### Task instructions:
Reproduce the records exactly through the line with "Let $\Bbold_P$ and".

---------- Input data ----------

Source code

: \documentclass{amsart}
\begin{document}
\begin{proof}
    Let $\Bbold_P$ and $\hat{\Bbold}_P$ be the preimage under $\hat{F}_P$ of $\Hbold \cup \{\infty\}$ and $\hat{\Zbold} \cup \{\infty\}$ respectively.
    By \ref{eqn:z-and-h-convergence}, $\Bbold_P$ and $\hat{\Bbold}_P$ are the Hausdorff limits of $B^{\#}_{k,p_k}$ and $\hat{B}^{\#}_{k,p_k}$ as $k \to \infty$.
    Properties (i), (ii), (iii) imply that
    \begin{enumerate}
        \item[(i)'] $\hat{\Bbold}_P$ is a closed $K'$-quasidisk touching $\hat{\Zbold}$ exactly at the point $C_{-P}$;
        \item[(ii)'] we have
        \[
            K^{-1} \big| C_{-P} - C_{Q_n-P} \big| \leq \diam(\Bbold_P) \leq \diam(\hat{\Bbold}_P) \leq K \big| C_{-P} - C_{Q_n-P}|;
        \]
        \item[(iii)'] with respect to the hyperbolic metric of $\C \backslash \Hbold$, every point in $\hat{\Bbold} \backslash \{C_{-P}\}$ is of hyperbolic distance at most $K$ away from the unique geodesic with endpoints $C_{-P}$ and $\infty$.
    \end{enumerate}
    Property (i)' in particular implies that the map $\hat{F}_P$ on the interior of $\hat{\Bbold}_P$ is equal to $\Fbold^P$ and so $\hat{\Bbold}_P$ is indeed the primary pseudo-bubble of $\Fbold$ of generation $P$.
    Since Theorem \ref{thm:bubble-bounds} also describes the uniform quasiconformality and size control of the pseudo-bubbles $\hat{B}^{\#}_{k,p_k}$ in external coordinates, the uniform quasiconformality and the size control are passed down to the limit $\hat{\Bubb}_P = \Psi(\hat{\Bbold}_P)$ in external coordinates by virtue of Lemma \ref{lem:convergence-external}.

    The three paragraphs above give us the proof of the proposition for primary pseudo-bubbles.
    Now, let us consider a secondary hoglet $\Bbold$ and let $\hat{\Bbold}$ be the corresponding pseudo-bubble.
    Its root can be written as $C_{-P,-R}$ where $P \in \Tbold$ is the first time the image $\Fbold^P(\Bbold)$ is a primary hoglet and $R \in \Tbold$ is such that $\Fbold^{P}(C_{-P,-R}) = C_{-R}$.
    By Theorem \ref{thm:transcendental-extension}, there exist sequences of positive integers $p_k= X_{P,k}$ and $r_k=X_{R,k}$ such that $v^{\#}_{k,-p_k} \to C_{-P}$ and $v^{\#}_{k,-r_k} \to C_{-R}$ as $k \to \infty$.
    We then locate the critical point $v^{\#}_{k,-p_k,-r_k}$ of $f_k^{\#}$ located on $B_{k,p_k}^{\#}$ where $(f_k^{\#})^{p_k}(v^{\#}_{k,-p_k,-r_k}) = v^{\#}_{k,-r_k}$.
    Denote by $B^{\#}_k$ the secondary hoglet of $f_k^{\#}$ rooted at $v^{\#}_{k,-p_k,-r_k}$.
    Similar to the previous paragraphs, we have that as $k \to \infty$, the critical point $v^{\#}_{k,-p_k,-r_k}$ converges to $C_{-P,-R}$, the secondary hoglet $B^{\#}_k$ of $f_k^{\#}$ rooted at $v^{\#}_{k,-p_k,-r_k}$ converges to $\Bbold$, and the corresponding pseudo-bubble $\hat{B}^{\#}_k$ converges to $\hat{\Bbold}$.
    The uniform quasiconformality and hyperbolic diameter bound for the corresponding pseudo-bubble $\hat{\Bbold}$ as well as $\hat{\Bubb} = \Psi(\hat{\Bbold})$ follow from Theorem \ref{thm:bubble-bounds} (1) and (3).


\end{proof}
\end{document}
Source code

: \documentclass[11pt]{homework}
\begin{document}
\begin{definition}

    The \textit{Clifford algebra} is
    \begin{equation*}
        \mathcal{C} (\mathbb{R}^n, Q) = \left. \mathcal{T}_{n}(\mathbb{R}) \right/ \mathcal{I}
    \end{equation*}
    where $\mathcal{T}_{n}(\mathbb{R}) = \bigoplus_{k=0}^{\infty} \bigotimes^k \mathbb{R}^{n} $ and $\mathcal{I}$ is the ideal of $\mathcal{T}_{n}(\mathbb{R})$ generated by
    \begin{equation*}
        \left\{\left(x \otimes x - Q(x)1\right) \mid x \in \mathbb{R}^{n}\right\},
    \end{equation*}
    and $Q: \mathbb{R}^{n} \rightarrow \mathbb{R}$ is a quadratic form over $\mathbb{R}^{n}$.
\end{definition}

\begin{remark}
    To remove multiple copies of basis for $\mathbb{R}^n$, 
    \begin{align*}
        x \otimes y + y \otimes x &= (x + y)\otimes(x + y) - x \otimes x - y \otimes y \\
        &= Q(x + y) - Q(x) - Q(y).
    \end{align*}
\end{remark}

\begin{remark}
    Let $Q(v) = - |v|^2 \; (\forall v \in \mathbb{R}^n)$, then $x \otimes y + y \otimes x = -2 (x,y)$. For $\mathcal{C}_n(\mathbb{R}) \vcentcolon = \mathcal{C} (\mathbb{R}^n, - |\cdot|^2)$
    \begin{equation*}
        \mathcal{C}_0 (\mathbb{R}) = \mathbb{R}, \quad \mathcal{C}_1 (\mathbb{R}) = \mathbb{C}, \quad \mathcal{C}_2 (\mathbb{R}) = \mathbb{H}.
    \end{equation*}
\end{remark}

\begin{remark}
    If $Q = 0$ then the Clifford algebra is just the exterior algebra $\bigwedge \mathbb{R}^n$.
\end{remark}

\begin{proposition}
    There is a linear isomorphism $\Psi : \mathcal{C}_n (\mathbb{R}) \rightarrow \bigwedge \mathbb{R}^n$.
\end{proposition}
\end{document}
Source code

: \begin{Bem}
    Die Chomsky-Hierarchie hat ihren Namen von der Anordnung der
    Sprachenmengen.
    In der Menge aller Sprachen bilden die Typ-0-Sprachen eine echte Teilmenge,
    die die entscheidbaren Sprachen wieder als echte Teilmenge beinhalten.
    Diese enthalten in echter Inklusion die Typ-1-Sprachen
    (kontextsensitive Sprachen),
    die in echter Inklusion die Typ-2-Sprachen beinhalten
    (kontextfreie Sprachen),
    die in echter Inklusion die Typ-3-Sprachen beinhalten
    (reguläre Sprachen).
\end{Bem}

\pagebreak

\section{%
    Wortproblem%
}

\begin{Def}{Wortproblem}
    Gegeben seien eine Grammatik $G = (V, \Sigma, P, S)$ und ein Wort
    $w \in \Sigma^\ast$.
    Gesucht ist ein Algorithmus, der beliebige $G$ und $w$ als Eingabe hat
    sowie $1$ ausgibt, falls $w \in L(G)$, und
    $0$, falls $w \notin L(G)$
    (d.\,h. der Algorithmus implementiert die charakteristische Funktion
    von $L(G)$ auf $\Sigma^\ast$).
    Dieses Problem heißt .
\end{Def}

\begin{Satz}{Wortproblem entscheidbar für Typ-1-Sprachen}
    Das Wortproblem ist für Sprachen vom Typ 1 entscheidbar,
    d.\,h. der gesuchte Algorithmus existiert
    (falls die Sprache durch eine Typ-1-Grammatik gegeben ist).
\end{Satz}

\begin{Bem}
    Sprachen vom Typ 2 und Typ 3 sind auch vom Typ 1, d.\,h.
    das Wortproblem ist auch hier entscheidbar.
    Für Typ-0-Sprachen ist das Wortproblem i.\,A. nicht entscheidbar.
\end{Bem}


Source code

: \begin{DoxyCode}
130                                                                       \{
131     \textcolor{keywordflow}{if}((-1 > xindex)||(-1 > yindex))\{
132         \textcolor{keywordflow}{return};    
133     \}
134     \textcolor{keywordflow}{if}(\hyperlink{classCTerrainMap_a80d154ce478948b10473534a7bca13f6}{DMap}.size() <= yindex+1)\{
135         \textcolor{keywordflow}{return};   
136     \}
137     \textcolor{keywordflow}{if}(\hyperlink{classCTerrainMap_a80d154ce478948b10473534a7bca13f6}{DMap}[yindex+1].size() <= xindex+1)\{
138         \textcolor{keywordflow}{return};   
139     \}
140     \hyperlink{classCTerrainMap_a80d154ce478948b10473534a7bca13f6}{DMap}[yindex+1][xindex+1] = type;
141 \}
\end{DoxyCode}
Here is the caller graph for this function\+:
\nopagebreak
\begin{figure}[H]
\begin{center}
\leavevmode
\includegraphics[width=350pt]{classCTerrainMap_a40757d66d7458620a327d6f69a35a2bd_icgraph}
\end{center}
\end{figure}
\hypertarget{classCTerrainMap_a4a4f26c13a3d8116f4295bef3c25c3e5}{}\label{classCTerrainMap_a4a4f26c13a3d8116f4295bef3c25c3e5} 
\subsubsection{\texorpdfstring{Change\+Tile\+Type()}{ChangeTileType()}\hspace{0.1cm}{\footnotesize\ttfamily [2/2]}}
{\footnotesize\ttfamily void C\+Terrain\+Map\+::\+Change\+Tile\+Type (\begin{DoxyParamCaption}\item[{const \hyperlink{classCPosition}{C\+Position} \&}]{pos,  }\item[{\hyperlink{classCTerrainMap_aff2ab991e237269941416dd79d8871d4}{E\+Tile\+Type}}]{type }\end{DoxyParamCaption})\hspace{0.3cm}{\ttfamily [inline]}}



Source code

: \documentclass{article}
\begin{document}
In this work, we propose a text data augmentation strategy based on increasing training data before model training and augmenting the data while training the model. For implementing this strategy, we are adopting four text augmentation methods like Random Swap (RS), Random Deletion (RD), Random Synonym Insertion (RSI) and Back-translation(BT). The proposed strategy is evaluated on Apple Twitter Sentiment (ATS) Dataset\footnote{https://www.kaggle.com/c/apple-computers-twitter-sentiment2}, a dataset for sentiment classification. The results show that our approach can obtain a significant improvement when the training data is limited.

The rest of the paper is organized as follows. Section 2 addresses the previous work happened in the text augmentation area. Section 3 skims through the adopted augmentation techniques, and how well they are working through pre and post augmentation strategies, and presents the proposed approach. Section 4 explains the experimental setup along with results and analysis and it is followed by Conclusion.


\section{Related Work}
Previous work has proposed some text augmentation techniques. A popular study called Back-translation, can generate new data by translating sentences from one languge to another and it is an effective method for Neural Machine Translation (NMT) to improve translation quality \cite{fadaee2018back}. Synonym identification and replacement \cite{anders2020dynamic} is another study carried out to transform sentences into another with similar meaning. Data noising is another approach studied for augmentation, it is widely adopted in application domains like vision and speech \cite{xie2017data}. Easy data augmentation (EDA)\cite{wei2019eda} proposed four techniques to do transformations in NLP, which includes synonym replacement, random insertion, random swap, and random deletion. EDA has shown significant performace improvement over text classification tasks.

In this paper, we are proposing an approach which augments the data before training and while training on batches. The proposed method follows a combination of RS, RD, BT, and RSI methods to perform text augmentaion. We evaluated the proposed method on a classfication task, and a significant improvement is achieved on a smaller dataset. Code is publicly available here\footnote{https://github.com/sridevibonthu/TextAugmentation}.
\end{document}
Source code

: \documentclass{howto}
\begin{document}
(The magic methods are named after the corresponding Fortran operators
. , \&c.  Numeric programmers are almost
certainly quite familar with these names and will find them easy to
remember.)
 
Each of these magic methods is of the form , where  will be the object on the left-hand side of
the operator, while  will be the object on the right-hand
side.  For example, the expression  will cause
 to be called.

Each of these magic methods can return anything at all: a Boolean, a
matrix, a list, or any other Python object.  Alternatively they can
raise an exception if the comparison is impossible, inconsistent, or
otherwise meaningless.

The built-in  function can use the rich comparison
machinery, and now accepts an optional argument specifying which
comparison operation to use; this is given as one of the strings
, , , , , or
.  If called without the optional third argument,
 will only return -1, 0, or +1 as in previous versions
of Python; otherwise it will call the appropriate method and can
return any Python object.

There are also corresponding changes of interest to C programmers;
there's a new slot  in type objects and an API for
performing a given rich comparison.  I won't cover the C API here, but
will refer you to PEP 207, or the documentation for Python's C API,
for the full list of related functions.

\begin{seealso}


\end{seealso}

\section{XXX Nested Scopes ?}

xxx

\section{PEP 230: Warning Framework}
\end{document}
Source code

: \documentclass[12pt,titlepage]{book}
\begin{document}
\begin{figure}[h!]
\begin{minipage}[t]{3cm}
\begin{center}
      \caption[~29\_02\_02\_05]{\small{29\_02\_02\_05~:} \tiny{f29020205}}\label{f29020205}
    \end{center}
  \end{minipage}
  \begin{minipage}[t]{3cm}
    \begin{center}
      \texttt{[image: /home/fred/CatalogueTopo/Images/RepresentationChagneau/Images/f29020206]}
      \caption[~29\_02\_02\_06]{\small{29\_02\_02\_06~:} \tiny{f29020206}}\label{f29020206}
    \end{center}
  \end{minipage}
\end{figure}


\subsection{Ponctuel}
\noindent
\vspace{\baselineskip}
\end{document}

----------

### Solved exercise:
Source code

: \documentclass{amsart}
\begin{document}
\begin{proof}
    Let $\Bbold_P$ and $\hat{\Bbold}_P$ be the preimage under $\hat{F}_P$ of $\Hbold \cup \{\infty\}$ and $\hat{\Zbold} \cup \{\infty\}$ respectively.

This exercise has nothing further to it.